Activity
Your answer should be each line of the entries that contains the word "shield", copied in full.
■ ■ ■ ■ ■ ■ ■
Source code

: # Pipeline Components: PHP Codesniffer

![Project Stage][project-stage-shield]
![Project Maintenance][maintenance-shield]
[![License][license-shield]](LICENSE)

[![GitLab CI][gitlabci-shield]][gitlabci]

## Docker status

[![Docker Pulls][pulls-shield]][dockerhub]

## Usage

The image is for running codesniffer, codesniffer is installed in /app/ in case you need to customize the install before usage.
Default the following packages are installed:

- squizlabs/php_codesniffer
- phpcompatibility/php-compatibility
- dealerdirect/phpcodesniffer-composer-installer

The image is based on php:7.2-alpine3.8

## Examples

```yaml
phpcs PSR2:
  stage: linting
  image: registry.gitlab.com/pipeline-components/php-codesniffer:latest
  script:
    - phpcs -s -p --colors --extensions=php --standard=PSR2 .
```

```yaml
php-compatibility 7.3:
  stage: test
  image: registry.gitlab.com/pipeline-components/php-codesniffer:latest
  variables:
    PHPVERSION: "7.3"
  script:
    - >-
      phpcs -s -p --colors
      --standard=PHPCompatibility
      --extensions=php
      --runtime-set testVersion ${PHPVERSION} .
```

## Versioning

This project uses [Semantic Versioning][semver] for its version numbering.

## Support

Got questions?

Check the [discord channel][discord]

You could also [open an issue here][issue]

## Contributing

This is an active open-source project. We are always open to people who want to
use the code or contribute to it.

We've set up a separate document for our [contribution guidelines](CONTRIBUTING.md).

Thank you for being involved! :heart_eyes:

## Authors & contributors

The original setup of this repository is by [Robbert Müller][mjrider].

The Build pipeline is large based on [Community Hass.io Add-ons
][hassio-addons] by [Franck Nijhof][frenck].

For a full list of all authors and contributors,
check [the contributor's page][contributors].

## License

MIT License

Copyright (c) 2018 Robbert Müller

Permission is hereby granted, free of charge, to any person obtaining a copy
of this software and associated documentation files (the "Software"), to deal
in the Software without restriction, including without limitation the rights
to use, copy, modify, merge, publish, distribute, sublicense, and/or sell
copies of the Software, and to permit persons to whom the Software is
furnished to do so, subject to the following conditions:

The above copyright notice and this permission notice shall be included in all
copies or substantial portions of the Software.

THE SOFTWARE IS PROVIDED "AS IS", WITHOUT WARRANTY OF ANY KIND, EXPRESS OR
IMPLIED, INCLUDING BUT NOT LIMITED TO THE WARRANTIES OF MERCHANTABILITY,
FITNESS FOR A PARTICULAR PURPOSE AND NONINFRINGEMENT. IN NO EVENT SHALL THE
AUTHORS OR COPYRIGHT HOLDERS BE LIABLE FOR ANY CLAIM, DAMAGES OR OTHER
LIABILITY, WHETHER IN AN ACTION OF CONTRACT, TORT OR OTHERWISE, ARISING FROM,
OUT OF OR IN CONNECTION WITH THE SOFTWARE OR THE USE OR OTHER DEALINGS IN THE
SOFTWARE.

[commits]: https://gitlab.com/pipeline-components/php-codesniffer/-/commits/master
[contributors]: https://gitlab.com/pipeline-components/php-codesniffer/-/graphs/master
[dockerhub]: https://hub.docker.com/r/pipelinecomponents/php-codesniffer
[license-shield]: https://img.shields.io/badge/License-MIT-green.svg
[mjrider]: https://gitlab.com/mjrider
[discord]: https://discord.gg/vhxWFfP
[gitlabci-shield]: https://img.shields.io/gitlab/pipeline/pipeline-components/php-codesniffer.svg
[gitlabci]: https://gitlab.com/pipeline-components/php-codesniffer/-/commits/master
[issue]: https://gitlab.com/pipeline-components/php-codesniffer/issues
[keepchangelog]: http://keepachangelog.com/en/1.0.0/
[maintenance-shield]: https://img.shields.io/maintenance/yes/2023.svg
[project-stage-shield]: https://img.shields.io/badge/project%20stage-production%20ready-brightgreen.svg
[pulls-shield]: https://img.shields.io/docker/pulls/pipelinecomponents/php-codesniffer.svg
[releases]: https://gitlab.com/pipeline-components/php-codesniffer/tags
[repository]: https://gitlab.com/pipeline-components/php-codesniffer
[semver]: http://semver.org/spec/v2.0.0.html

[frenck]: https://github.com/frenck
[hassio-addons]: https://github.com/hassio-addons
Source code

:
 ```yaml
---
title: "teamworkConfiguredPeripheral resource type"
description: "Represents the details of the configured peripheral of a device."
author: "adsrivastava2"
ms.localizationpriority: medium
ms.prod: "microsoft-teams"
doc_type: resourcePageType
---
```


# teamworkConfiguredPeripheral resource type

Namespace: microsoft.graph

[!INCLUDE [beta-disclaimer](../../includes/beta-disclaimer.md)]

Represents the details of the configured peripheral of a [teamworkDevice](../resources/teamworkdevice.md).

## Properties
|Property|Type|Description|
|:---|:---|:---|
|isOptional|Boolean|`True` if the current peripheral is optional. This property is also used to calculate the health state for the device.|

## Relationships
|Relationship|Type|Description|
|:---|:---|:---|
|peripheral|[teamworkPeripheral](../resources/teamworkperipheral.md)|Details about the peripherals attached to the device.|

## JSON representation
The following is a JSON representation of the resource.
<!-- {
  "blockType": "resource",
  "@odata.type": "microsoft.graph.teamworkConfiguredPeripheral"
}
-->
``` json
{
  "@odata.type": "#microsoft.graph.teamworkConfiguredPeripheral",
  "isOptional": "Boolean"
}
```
■ ■ ■ ■ ■ ■ ■
Response to this exercise
![Project Stage][project-stage-shield]
![Project Maintenance][maintenance-shield]
[![License][license-shield]](LICENSE)
[![GitLab CI][gitlabci-shield]][gitlabci]
[![Docker Pulls][pulls-shield]][dockerhub]
[license-shield]: https://img.shields.io/badge/License-MIT-green.svg
[gitlabci-shield]: https://img.shields.io/gitlab/pipeline/pipeline-components/php-codesniffer.svg
[maintenance-shield]: https://img.shields.io/maintenance/yes/2023.svg
[project-stage-shield]: https://img.shields.io/badge/project%20stage-production%20ready-brightgreen.svg
[pulls-shield]: https://img.shields.io/docker/pulls/pipelinecomponents/php-codesniffer.svg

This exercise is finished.